RVA23 Profile
Overview
RVA23 is identified as one of the new RISC-V profiles supported by a described RISC-V verification methodology.[1] The provided evidence does not define the architectural contents or mandatory feature set of RVA23; it only establishes that the verification flow is intended to support the RVA23 profile alongside RVA22.[1]
Verification context
The evidence frames RVA23 support as part of a “future-ready compliance” verification flow for RISC-V designs.[1] In that same context, the flow is described as covering critical privilege specifications, including MMU, PMP, hypervisor, and vector extensions.[2]

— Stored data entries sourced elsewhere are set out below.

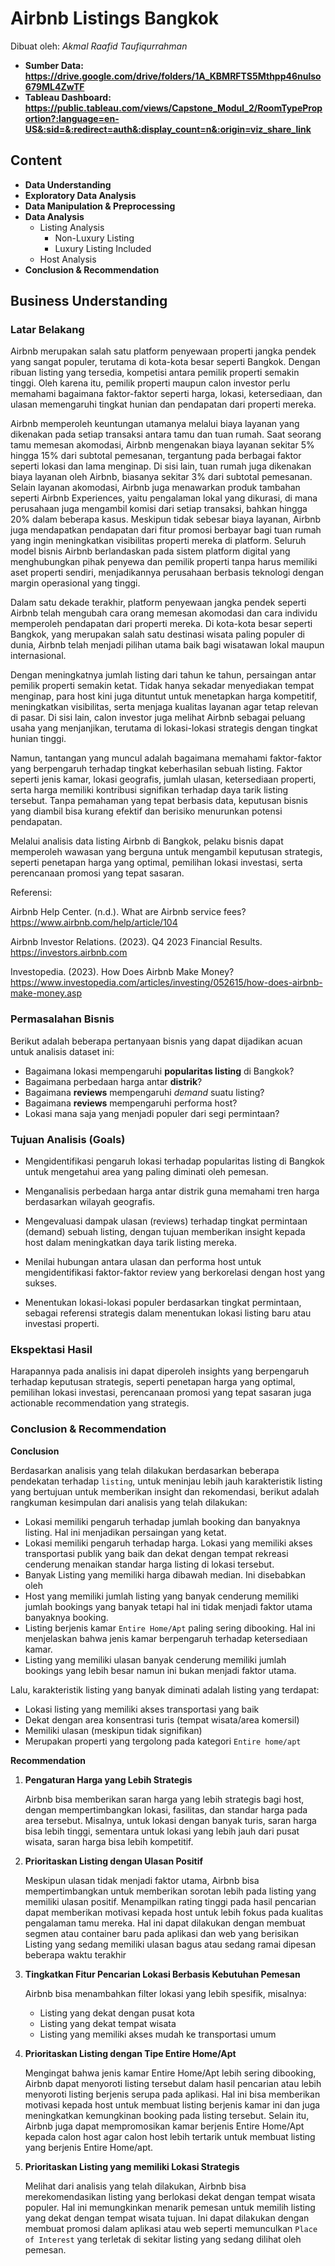 # **Airbnb Listings Bangkok**
Dibuat oleh: *Akmal Raafid Taufiqurrahman*
- **Sumber Data: https://drive.google.com/drive/folders/1A_KBMRFTS5Mthpp46nulso679ML4ZwTF**
- **Tableau Dashboard: https://public.tableau.com/views/Capstone_Modul_2/RoomTypeProportion?:language=en-US&:sid=&:redirect=auth&:display_count=n&:origin=viz_share_link**

## **Content**

* **Data Understanding**
* **Exploratory Data Analysis**
* **Data Manipulation & Preprocessing**
* **Data Analysis**
    * Listing Analysis
        * Non-Luxury Listing
        * Luxury Listing Included
    * Host Analysis
* **Conclusion & Recommendation**

## **Business Understanding**

### **Latar Belakang**
Airbnb merupakan salah satu platform penyewaan properti jangka pendek yang sangat populer, terutama di kota-kota besar seperti Bangkok. Dengan ribuan listing yang tersedia, kompetisi antara pemilik properti semakin tinggi. Oleh karena itu, pemilik properti maupun calon investor perlu memahami bagaimana faktor-faktor seperti harga, lokasi, ketersediaan, dan ulasan memengaruhi tingkat hunian dan pendapatan dari properti mereka.

Airbnb memperoleh keuntungan utamanya melalui biaya layanan yang dikenakan pada setiap transaksi antara tamu dan tuan rumah. Saat seorang tamu memesan akomodasi, Airbnb mengenakan biaya layanan sekitar 5% hingga 15% dari subtotal pemesanan, tergantung pada berbagai faktor seperti lokasi dan lama menginap. Di sisi lain, tuan rumah juga dikenakan biaya layanan oleh Airbnb, biasanya sekitar 3% dari subtotal pemesanan. Selain layanan akomodasi, Airbnb juga menawarkan produk tambahan seperti Airbnb Experiences, yaitu pengalaman lokal yang dikurasi, di mana perusahaan juga mengambil komisi dari setiap transaksi, bahkan hingga 20% dalam beberapa kasus. Meskipun tidak sebesar biaya layanan, Airbnb juga mendapatkan pendapatan dari fitur promosi berbayar bagi tuan rumah yang ingin meningkatkan visibilitas properti mereka di platform. Seluruh model bisnis Airbnb berlandaskan pada sistem platform digital yang menghubungkan pihak penyewa dan pemilik properti tanpa harus memiliki aset properti sendiri, menjadikannya perusahaan berbasis teknologi dengan margin operasional yang tinggi.

Dalam satu dekade terakhir, platform penyewaan jangka pendek seperti Airbnb telah mengubah cara orang memesan akomodasi dan cara individu memperoleh pendapatan dari properti mereka. Di kota-kota besar seperti Bangkok, yang merupakan salah satu destinasi wisata paling populer di dunia, Airbnb telah menjadi pilihan utama baik bagi wisatawan lokal maupun internasional.

Dengan meningkatnya jumlah listing dari tahun ke tahun, persaingan antar pemilik properti semakin ketat. Tidak hanya sekadar menyediakan tempat menginap, para host kini juga dituntut untuk menetapkan harga kompetitif, meningkatkan visibilitas, serta menjaga kualitas layanan agar tetap relevan di pasar. Di sisi lain, calon investor juga melihat Airbnb sebagai peluang usaha yang menjanjikan, terutama di lokasi-lokasi strategis dengan tingkat hunian tinggi.

Namun, tantangan yang muncul adalah bagaimana memahami faktor-faktor yang berpengaruh terhadap tingkat keberhasilan sebuah listing. Faktor seperti jenis kamar, lokasi geografis, jumlah ulasan, ketersediaan properti, serta harga memiliki kontribusi signifikan terhadap daya tarik listing tersebut. Tanpa pemahaman yang tepat berbasis data, keputusan bisnis yang diambil bisa kurang efektif dan berisiko menurunkan potensi pendapatan.

Melalui analisis data listing Airbnb di Bangkok, pelaku bisnis dapat memperoleh wawasan yang berguna untuk mengambil keputusan strategis, seperti penetapan harga yang optimal, pemilihan lokasi investasi, serta perencanaan promosi yang tepat sasaran.

Referensi:

Airbnb Help Center. (n.d.). What are Airbnb service fees? https://www.airbnb.com/help/article/104

Airbnb Investor Relations. (2023). Q4 2023 Financial Results. https://investors.airbnb.com

Investopedia. (2023). How Does Airbnb Make Money? https://www.investopedia.com/articles/investing/052615/how-does-airbnb-make-money.asp

### **Permasalahan Bisnis**

Berikut adalah beberapa pertanyaan bisnis yang dapat dijadikan acuan untuk analisis dataset ini:

* Bagaimana lokasi mempengaruhi **popularitas listing** di Bangkok?
* Bagaimana perbedaan harga antar **distrik**?
* Bagaimana **reviews** mempengaruhi *demand* suatu listing?
* Bagaimana **reviews** mempengaruhi performa host?
* Lokasi mana saja yang menjadi populer dari segi permintaan?

### **Tujuan Analisis (Goals)**

- Mengidentifikasi pengaruh lokasi terhadap popularitas listing di Bangkok untuk mengetahui area yang paling diminati oleh pemesan.

- Menganalisis perbedaan harga antar distrik guna memahami tren harga berdasarkan wilayah geografis.

- Mengevaluasi dampak ulasan (reviews) terhadap tingkat permintaan (demand) sebuah listing, dengan tujuan memberikan insight kepada host dalam meningkatkan daya tarik listing mereka.

- Menilai hubungan antara ulasan dan performa host untuk mengidentifikasi faktor-faktor review yang berkorelasi dengan host yang sukses.

- Menentukan lokasi-lokasi populer berdasarkan tingkat permintaan, sebagai referensi strategis dalam menentukan lokasi listing baru atau investasi properti.

### **Ekspektasi Hasil**

Harapannya pada analisis ini dapat diperoleh insights yang berpengaruh terhadap keputusan strategis, seperti penetapan harga yang optimal, pemilihan lokasi investasi, perencanaan promosi yang tepat sasaran juga actionable recommendation yang strategis.

### **Conclusion & Recommendation**

**Conclusion**

Berdasarkan analisis yang telah dilakukan berdasarkan beberapa pendekatan terhadap `listing`, untuk meninjau lebih jauh karakteristik listing yang bertujuan untuk memberikan insight dan rekomendasi, berikut adalah rangkuman kesimpulan dari analisis yang telah dilakukan:

* Lokasi memiliki pengaruh terhadap jumlah booking dan banyaknya listing. Hal ini menjadikan persaingan yang ketat. 
* Lokasi memiliki pengaruh terhadap harga. Lokasi yang memiliki akses transportasi publik yang baik dan dekat dengan tempat rekreasi cenderung menaikan standar harga listing di lokasi tersebut.
* Banyak Listing yang memiliki harga dibawah median. Ini disebabkan oleh 
* Host yang memiliki jumlah listing yang banyak cenderung memiliki jumlah bookings yang banyak tetapi hal ini tidak menjadi faktor utama banyaknya booking.
* Listing berjenis kamar `Entire Home/Apt` paling sering dibooking. Hal ini menjelaskan bahwa jenis kamar berpengaruh terhadap ketersediaan kamar.
* Listing yang memiliki ulasan banyak cenderung memiliki jumlah bookings yang lebih besar namun ini bukan menjadi faktor utama.

Lalu, karakteristik listing yang banyak diminati adalah listing yang terdapat:

* Lokasi listing yang memiliki akses transportasi yang baik
* Dekat dengan area konsentrasi turis (tempat wisata/area komersil)
* Memiliki ulasan (meskipun tidak signifikan)
* Merupakan properti yang tergolong pada kategori `Entire home/apt`

**Recommendation**

1. **Pengaturan Harga yang Lebih Strategis**

    Airbnb bisa memberikan saran harga yang lebih strategis bagi host, dengan mempertimbangkan lokasi, fasilitas, dan standar harga pada area tersebut. Misalnya, untuk lokasi dengan banyak turis, saran harga bisa lebih tinggi, sementara untuk lokasi yang lebih jauh dari pusat wisata, saran harga bisa lebih kompetitif.

2. **Prioritaskan Listing dengan Ulasan Positif**

    Meskipun ulasan tidak menjadi faktor utama, Airbnb bisa mempertimbangkan untuk memberikan sorotan lebih pada listing yang memiliki ulasan positif. Menampilkan rating tinggi pada hasil pencarian dapat memberikan motivasi kepada host untuk lebih fokus pada kualitas pengalaman tamu mereka. Hal ini dapat dilakukan dengan membuat segmen atau container baru pada aplikasi dan web yang berisikan Listing yang sedang memiliki ulasan bagus atau sedang ramai dipesan beberapa waktu terakhir

3. **Tingkatkan Fitur Pencarian Lokasi Berbasis Kebutuhan Pemesan**

    Airbnb bisa menambahkan filter lokasi yang lebih spesifik, misalnya:

    * Listing yang dekat dengan pusat kota
    * Listing yang dekat tempat wisata
    * Listing yang memiliki akses mudah ke transportasi umum

4. **Prioritaskan Listing dengan Tipe Entire Home/Apt**

    Mengingat bahwa jenis kamar Entire Home/Apt lebih sering dibooking, Airbnb dapat menyoroti listing tersebut dalam hasil pencarian atau lebih menyoroti listing berjenis serupa pada aplikasi. Hal ini bisa memberikan motivasi kepada host untuk membuat listing berjenis kamar ini dan juga meningkatkan kemungkinan booking pada listing tersebut. Selain itu, Airbnb juga dapat mempromosikan kamar berjenis Entire Home/Apt kepada calon host agar calon host lebih tertarik untuk membuat listing yang berjenis Entire Home/apt.

5. **Prioritaskan Listing yang memiliki Lokasi Strategis**

    Melihat dari analisis yang telah dilakukan, Airbnb bisa merekomendasikan listing yang berlokasi dekat dengan tempat wisata populer. Hal ini memungkinkan menarik pemesan untuk memilih listing yang dekat dengan tempat wisata tujuan. Ini dapat dilakukan dengan membuat promosi dalam aplikasi atau web seperti memunculkan `Place of Interest` yang terletak di sekitar listing yang sedang dilihat oleh pemesan.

The methodology combines constrained-random stimulus and directed test suites. STING is described as generating portable, self-checking bare-metal programs for RISC-V, supporting constrained-random and directed stimulus across simulation, emulation, FPGA prototypes, and silicon.[3] ImperasTS suites are described as self-checking and as automatically comparing results against a reference model, helping uncover subtle design issues and accelerate coverage closure.[4]
Lifecycle portability
The evidence states that tests developed during RTL bring-up can remain useful in later validation stages and silicon, enabling a “shift-left” methodology.[5] It also states that the methodology is portable across simulation, emulation, FPGA prototyping, and silicon.[6]
Scope note
Because the provided evidence does not specify the RVA23 profile’s architectural requirements, this article is limited to the profile’s stated verification support and associated RISC-V validation methodology.